When the average thickness is 30 μm or more, the strength of the cured product (sintered precursor) of the powder (layer) formed by applying the first modeling liquid and the second modeling liquid to the powder is sufficient. If the particle size is 500 μm or less, the powder formed by applying the first modeling liquid and the second modeling liquid to the powder does not cause problems such as deformation during subsequent processing such as sintering or handling. (layer) improves the dimensional accuracy of the cured product.
The average thickness is not particularly limited and can be measured according to a known method.

The method of applying the first modeling liquid and the second modeling liquid to the powder (layer) is not particularly limited and can be appropriately selected according to the purpose. method, etc.
Among these, the dispenser method is excellent in the amount of droplets, but the application area is narrow. The quantification is poor, and powder scattering occurs due to the spray flow. Therefore, the inkjet method is particularly preferable in the present invention. The ink jet method is preferable in that it has the advantage that the droplets can be quantified better than the spray method, the application area can be widened compared to the dispenser method, and complicated three-dimensional shapes can be formed with high accuracy and efficiency.

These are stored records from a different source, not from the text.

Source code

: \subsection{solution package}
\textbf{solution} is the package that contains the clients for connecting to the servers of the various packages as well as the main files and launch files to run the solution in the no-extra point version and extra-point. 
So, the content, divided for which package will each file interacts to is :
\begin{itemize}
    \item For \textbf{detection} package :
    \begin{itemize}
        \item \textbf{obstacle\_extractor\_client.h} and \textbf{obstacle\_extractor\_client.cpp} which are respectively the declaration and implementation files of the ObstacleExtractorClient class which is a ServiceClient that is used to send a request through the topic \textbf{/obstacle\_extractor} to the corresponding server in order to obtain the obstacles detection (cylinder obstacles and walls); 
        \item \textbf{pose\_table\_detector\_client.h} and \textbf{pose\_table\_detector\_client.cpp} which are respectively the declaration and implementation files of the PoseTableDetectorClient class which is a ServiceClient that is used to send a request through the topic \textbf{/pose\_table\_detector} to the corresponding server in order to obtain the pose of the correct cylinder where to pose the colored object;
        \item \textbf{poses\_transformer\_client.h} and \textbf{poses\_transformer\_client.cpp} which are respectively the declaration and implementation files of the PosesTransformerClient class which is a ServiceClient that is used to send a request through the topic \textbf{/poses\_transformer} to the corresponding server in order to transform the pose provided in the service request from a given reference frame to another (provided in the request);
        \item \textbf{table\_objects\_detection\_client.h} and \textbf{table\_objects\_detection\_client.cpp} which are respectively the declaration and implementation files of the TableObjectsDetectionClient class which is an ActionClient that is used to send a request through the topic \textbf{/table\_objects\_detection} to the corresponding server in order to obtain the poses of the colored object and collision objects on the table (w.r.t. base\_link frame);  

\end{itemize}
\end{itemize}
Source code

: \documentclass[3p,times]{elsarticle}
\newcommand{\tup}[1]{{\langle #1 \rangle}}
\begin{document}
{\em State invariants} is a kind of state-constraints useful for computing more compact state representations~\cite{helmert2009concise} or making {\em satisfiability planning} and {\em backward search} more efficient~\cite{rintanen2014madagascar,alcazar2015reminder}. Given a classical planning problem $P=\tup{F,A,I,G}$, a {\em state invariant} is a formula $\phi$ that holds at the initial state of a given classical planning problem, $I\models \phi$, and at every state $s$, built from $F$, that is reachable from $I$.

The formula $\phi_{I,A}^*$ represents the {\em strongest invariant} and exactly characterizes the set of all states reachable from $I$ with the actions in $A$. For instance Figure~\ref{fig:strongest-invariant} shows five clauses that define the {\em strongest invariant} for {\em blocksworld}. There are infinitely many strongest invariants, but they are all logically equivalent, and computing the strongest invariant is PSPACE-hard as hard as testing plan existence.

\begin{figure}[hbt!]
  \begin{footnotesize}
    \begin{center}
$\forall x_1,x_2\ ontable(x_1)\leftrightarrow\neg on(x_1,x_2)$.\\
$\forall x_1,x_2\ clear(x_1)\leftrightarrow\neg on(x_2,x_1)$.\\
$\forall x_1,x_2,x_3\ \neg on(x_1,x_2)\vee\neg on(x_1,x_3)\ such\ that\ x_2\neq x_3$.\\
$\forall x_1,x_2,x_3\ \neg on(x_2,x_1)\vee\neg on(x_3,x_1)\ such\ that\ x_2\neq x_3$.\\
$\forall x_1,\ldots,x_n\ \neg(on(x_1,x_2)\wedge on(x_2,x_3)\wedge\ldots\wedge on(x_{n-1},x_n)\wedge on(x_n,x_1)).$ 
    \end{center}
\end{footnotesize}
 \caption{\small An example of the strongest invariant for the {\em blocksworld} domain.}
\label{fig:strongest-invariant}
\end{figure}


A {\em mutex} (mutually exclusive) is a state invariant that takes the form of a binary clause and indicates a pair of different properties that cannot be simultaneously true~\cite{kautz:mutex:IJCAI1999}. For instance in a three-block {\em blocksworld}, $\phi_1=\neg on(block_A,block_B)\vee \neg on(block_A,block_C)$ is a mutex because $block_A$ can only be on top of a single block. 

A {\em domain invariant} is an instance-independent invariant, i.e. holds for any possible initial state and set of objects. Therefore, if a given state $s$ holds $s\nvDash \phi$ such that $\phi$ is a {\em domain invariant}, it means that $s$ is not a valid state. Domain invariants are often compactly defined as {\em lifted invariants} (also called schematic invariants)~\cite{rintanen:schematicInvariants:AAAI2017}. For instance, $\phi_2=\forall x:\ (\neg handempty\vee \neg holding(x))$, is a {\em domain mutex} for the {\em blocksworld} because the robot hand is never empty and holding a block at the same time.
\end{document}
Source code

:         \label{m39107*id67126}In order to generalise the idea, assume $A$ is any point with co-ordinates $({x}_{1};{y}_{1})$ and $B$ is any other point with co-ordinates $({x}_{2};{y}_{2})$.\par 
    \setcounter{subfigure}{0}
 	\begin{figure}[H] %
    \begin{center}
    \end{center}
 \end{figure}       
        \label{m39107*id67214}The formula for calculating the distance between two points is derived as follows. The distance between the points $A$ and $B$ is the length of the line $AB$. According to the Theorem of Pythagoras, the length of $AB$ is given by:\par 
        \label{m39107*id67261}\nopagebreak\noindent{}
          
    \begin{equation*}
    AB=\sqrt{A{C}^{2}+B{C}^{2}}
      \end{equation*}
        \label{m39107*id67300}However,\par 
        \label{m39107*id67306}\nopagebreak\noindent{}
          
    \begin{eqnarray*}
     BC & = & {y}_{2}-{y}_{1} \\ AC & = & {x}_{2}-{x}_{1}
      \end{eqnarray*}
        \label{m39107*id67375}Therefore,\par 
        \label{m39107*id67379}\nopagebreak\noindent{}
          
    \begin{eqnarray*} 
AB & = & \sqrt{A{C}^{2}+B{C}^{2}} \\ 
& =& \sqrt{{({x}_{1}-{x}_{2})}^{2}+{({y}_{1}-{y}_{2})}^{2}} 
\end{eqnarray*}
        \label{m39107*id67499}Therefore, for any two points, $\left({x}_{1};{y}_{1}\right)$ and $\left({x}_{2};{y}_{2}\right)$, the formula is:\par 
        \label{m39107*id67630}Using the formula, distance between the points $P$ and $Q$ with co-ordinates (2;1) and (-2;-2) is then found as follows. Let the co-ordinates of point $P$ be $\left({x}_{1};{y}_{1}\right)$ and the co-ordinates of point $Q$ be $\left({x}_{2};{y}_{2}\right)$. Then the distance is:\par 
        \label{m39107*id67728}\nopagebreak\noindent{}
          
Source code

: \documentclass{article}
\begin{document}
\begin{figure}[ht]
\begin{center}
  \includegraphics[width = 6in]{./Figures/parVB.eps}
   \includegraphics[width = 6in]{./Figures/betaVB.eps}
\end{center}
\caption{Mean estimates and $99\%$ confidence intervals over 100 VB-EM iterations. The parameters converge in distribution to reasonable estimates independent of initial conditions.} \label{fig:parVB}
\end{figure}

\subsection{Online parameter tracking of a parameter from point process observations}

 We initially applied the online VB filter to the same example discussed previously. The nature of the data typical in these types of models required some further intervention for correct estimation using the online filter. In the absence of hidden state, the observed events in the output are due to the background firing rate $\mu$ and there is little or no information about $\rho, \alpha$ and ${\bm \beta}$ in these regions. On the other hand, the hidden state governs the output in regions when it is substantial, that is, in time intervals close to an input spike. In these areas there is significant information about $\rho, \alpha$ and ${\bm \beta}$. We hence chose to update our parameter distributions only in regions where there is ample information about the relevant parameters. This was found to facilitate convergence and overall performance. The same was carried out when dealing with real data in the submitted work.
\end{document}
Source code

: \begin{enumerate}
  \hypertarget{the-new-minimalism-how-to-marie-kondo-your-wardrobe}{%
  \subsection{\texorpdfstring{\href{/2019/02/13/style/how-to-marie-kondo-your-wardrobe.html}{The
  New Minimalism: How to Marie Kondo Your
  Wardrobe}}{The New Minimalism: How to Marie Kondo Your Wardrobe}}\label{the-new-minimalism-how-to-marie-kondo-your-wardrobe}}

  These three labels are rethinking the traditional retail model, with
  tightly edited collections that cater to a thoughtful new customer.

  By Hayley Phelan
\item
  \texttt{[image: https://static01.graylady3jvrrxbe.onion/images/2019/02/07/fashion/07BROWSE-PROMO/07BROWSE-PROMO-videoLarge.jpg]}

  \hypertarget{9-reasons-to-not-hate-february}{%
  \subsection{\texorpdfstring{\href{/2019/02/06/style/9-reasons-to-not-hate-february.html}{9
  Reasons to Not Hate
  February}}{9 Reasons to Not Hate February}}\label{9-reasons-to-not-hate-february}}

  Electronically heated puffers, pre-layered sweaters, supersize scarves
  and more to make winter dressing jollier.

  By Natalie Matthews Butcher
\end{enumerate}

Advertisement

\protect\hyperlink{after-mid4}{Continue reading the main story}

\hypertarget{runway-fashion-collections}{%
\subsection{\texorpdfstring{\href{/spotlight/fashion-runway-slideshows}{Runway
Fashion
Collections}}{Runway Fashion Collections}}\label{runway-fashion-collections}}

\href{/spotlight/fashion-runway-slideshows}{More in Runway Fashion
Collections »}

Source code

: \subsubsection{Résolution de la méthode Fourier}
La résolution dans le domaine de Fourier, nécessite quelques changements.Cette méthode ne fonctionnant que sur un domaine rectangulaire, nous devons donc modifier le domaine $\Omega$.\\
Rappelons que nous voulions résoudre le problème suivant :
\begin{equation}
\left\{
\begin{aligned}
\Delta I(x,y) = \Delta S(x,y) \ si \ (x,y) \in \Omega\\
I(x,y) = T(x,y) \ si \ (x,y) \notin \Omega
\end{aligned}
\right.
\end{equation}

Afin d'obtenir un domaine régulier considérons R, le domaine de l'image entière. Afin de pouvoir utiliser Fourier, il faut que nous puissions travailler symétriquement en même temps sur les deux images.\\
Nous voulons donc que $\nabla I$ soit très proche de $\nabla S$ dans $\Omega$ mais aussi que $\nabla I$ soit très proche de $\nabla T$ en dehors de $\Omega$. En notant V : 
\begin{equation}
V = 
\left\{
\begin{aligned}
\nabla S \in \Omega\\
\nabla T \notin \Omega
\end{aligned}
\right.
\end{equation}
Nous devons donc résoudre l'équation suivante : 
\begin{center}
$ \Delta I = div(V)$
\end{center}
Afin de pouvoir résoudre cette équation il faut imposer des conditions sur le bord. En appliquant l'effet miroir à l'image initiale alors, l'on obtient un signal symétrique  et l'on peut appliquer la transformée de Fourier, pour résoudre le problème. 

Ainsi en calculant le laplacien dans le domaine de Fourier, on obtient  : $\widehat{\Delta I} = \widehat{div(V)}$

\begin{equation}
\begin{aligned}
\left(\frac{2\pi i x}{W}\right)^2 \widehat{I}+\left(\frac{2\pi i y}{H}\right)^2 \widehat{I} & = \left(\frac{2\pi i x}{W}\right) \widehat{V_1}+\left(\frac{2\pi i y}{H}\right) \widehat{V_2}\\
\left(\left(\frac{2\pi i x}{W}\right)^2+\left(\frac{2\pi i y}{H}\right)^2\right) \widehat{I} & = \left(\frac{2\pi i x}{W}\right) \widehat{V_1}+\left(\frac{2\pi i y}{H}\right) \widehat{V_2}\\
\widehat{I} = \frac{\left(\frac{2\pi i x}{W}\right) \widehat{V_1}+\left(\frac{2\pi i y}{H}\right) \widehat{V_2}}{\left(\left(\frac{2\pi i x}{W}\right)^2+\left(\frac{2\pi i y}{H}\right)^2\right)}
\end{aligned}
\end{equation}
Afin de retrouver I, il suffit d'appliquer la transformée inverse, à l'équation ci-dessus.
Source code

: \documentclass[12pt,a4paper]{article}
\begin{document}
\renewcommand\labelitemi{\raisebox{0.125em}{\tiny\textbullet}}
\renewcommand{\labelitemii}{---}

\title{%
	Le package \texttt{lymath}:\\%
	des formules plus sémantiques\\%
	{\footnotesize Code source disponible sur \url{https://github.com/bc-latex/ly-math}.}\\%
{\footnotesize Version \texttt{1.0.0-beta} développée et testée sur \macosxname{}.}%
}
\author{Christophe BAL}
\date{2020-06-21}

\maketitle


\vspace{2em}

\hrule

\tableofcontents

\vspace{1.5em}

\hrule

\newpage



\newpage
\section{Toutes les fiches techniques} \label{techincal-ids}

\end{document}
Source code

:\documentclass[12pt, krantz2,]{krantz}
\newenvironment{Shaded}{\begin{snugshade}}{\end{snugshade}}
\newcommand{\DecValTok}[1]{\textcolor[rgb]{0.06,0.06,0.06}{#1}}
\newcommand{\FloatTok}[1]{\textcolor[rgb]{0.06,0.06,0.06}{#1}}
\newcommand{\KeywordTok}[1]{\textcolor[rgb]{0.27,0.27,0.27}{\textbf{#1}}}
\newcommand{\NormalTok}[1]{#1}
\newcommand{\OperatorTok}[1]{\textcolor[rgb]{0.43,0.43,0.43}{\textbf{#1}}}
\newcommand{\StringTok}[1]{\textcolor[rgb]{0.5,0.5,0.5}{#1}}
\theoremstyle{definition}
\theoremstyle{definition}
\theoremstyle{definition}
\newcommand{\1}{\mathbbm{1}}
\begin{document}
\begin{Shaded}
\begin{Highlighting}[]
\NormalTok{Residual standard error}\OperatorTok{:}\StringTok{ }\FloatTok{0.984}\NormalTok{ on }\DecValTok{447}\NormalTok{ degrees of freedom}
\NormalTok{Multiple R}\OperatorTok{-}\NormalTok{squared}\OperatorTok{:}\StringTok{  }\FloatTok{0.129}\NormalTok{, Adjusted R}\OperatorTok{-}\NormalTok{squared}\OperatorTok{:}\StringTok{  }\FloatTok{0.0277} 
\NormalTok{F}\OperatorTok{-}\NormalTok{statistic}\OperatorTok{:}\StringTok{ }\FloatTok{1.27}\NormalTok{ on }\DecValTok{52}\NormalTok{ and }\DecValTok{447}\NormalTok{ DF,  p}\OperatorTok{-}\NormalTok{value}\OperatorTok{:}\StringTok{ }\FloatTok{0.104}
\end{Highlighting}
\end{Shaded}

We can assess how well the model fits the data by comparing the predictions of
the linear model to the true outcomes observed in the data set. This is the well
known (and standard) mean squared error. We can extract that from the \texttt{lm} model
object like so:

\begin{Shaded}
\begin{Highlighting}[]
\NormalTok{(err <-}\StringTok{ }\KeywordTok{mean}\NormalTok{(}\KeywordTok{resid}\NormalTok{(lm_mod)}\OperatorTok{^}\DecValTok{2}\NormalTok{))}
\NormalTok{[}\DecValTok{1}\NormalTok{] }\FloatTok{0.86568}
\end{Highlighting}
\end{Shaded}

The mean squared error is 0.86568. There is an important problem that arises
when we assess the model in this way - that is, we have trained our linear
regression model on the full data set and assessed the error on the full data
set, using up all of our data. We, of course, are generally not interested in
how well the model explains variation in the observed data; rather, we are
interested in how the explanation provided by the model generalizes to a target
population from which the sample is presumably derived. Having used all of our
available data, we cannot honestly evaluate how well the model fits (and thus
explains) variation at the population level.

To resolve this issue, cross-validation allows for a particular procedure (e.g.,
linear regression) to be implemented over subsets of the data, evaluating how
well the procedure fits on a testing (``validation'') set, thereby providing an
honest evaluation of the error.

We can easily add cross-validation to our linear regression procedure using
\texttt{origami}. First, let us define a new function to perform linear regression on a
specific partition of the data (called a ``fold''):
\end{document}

In the case of the inkjet method, the modeling liquid application means has a nozzle capable of applying the modeling liquid to the powder layer by the inkjet method. As the nozzle, a nozzle (ejection head) of a known inkjet printer can be suitably used, and an inkjet printer can be suitably used as the modeling liquid application means. In addition, as an inkjet printer, for example, SG7100 manufactured by Ricoh Co., Ltd. is preferably used. Inkjet printers are preferable in that the amount of the modeling liquid that can be dropped from the head portion at one time is large and the application area is wide, so that the speed of application can be increased.
In the present invention, even when an inkjet printer capable of applying the first modeling liquid and the second modeling liquid with high accuracy and high efficiency is used, the first modeling liquid and the second modeling liquid are particles. Since it does not contain solids such as resins and high-viscosity materials such as resins, clogging does not occur in the nozzle or its head, corrosion does not occur, and it is applied to the powder layer ( When discharged), it can efficiently penetrate into the organic material in the powder, so it is excellent in the production efficiency of the three-dimensional model, and moreover, it does not add polymer components such as resin, so it is not expected to increase in volume. It is advantageous in that a cured product with good dimensional accuracy can be obtained easily and efficiently in a short period of time.

<Cured product forming step>
The cured product forming step is a step of curing the powder applied with the first modeling liquid and the second modeling liquid to form a cured product, and is carried out by the cured product forming means.
The term "cured product" means a structure in which the first modeling liquid and the second modeling liquid react and become non-fluid, thereby maintaining a certain three-dimensional shape.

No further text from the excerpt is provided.